Há ainda um benefício adicional muitas vezes subestimado: as contas a receber seguradas podem ser utilizadas como colateral em operações de factoring ou outras soluções de financiamento baseadas em créditos comerciais. Como o risco dessas faturas está parcialmente transferido para a seguradora, tornam-se um ativo mais sólido do ponto de vista do financiador, o que reforça a liquidez disponível sem necessidade de recorrer a garantias pessoais ou ativos físicos.
Em resumo, ao estabilizar os recebimentos, o seguro de crédito protege a tesouraria, melhora o acesso a capital e dá às empresas margem para pensar estrategicamente, em vez de estarem permanentemente presas à gestão de urgências financeiras.
O seguro de crédito como fator de crescimento empresarial
O seguro de crédito não serve apenas para “limitar estragos” quando um cliente falha o pagamento. Para muitas empresas, é precisamente o contrário: é o que lhes permite dar o próximo passo de crescimento sem colocar em causa a estabilidade financeira. Quando o risco de não pagamento está protegido, a empresa deixa de estar permanentemente condicionada pelo medo de alargar prazos, aumentar limites ou aceitar novos clientes.

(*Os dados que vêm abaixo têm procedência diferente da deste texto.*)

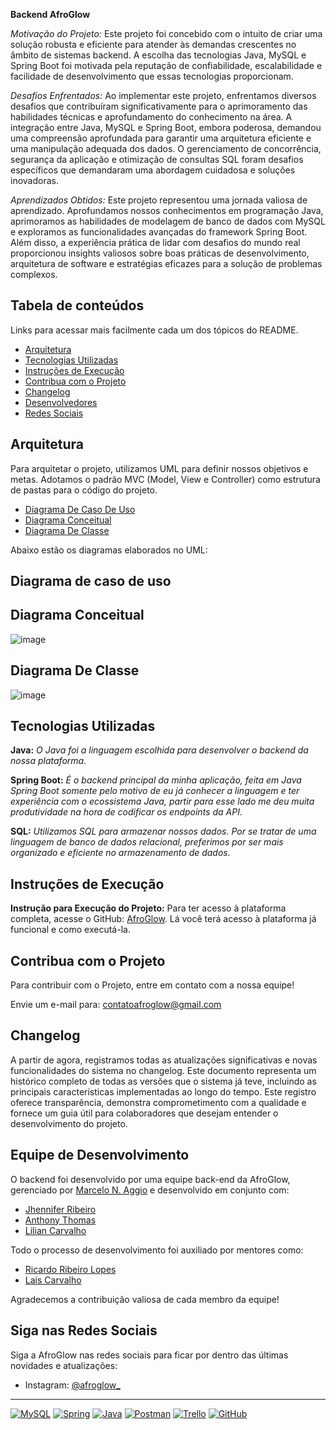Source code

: **Backend AfroGlow**

*Motivação do Projeto:*
Este projeto foi concebido com o intuito de criar uma solução robusta e eficiente para atender às demandas crescentes no âmbito de sistemas backend. A escolha das tecnologias Java, MySQL e Spring Boot foi motivada pela reputação de confiabilidade, escalabilidade e facilidade de desenvolvimento que essas tecnologias proporcionam.

*Desafios Enfrentados:*
Ao implementar este projeto, enfrentamos diversos desafios que contribuíram significativamente para o aprimoramento das habilidades técnicas e aprofundamento do conhecimento na área. A integração entre Java, MySQL e Spring Boot, embora poderosa, demandou uma compreensão aprofundada para garantir uma arquitetura eficiente e uma manipulação adequada dos dados. O gerenciamento de concorrência, segurança da aplicação e otimização de consultas SQL foram desafios específicos que demandaram uma abordagem cuidadosa e soluções inovadoras.

*Aprendizados Obtidos:*
Este projeto representou uma jornada valiosa de aprendizado. Aprofundamos nossos conhecimentos em programação Java, aprimoramos as habilidades de modelagem de banco de dados com MySQL e exploramos as funcionalidades avançadas do framework Spring Boot. Além disso, a experiência prática de lidar com desafios do mundo real proporcionou insights valiosos sobre boas práticas de desenvolvimento, arquitetura de software e estratégias eficazes para a solução de problemas complexos.

## Tabela de conteúdos

Links para acessar mais facilmente cada um dos tópicos do README.

- [Arquitetura](#arquitetura)
- [Tecnologias Utilizadas](#tecnologias-utilizadas)
- [Instruções de Execução](#instruções-de-execução)
- [Contribua com o Projeto](#contribua-com-o-projeto)
- [Changelog](#Changelog)
- [Desenvolvedores](#Equipe-de-Desenvolvimento)
- [Redes Sociais](#Siga-nas-Redes-Sociais)

## Arquitetura

Para arquitetar o projeto, utilizamos UML para definir nossos objetivos e metas. Adotamos o padrão MVC (Model, View e Controller) como estrutura de pastas para o código do projeto.

- [Diagrama De Caso De Uso](#Diagrama-de-caso-de-uso)
- [Diagrama Conceitual](#Diagrama-Conceitual)
- [Diagrama De Classe](#Diagrama-De-Classe)

Abaixo estão os diagramas elaborados no UML:

## Diagrama de caso de uso

## Diagrama Conceitual

![image](https://github.com/AfroGlow/BackendAfroGlow/assets/111551364/451e3da9-7b74-4467-a73a-0db4b3040d04)

##

## Diagrama De Classe

![image](https://github.com/AfroGlow/BackendAfroGlow/assets/111551364/9730a8bb-d5ef-4440-8bfc-8287edaf989e)

##

## Tecnologias Utilizadas

**Java:**
*O Java foi a linguagem escolhida para desenvolver o backend da nossa plataforma.*

**Spring Boot:**
*É o backend principal da minha aplicação, feita em Java Spring Boot somente pelo motivo de eu já conhecer a linguagem e ter experiência com o ecossistema Java, partir para esse lado me deu muita produtividade na hora de codificar os endpoints da API.*

**SQL:**
*Utilizamos SQL para armazenar nossos dados. Por se tratar de uma linguagem de banco de dados relacional, preferimos por ser mais organizado e eficiente no armazenamento de dados.*

## Instruções de Execução

**Instrução para Execução do Projeto:**
Para ter acesso à plataforma completa, acesse o GitHub: [AfroGlow](https://github.com/AfroGlow).
Lá você terá acesso à plataforma já funcional e como executá-la.

## Contribua com o Projeto

Para contribuir com o Projeto, entre em contato com a nossa equipe!

Envie um e-mail para: [contatoafroglow@gmail.com](mailto:contatoafroglow@gmail.com)

## Changelog

A partir de agora, registramos todas as atualizações significativas e novas funcionalidades do sistema no changelog. Este documento representa um histórico completo de todas as versões que o sistema já teve, incluindo as principais características implementadas ao longo do tempo. Este registro oferece transparência, demonstra comprometimento com a qualidade e fornece um guia útil para colaboradores que desejam entender o desenvolvimento do projeto.

## Equipe de Desenvolvimento

O backend foi desenvolvido por uma equipe back-end da AfroGlow, gerenciado por [Marcelo N. Aggio](https://github.com/MarceloAggio) e desenvolvido em conjunto com:

- [Jhennifer Ribeiro](https://github.com/JheniferRibeiro)
- [Anthony Thomas](https://github.com/anthonythom)
- [Lilian Carvalho](https://github.com/Lilian-Carvalho25)
  
Todo o processo de desenvolvimento foi auxiliado por mentores como:

- [Ricardo Ribeiro Lopes](https://github.com/RicardoRibeiro21)
- [Lais Carvalho](https://github.com/Lais205)

Agradecemos a contribuição valiosa de cada membro da equipe!

## Siga nas Redes Sociais

Siga a AfroGlow nas redes sociais para ficar por dentro das últimas novidades e atualizações:

- Instagram: [@afroglow_](https://www.instagram.com/afroglow_/)

<hr>

[![MySQL](https://img.shields.io/badge/mysql-%23000.svg?style=for-the-badge&logo=mysql&logoColor=white)](https://www.mysql.com/)
[![Spring](https://img.shields.io/badge/spring-%236DB33F.svg?style=for-the-badge&logo=spring&logoColor=white)](https://spring.io/)
[![Java](https://img.shields.io/badge/java-%23ED8B00.svg?style=for-the-badge&logo=openjdk&logoColor=white)](https://www.java.com/)
[![Postman](https://img.shields.io/badge/Postman-FF6C37?style=for-the-badge&logo=postman&logoColor=white)](https://www.postman.com/)
[![Trello](https://img.shields.io/badge/Trello-%23026AA7.svg?style=for-the-badge&logo=Trello&logoColor=white)](https://trello.com/)
[![GitHub](https://img.shields.io/badge/github-%23121011.svg?style=for-the-badge&logo=github&logoColor=white)](https://github.com/)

Com limites de crédito definidos, avaliação de risco contínua e apoio especializado da seguradora, as empresas conseguem estruturar uma estratégia comercial mais ambiciosa e, ao mesmo tempo, mais controlada. Em vez de dizer “não” por receio, podem dizer “sim, mas com segurança”.
Na prática, isso traduz-se em várias oportunidades concretas:
- Expandir vendas com maior segurança, aumentando o volume de negócio junto da carteira atual sem expor em excesso a tesouraria.
- Entrar em novos mercados, nacionais ou internacionais, com a tranquilidade de saber que o risco de clientes desconhecidos é previamente analisado e acompanhado.
- Trabalhar com clientes maiores, que exigem limites de crédito mais elevados, mas que podem representar um salto significativo no volume de faturação.
- Negociar prazos de pagamento mais competitivos, sem que isso signifique assumir sozinho todo o risco associado ao alargamento de prazo.
A realidade das empresas portuguesas, marcada por atrasos de pagamento, risco de incumprimento e pressão constante sobre a tesouraria, faz com que o seguro de crédito deixe de ser apenas uma proteção opcional e passe a ser um pilar da gestão financeira. Ao combinar avaliação de risco, monitorização contínua e indemnização em caso de não pagamento, esta solução permite transformar um risco difícil de controlar numa variável gerida de forma profissional, aumentando a previsibilidade e a estabilidade do negócio.
Empresas que trabalham com esta proteção estão mais preparadas para dizer “sim” a novos mercados, a clientes maiores e a prazos mais competitivos, sem comprometer a sua solidez financeira.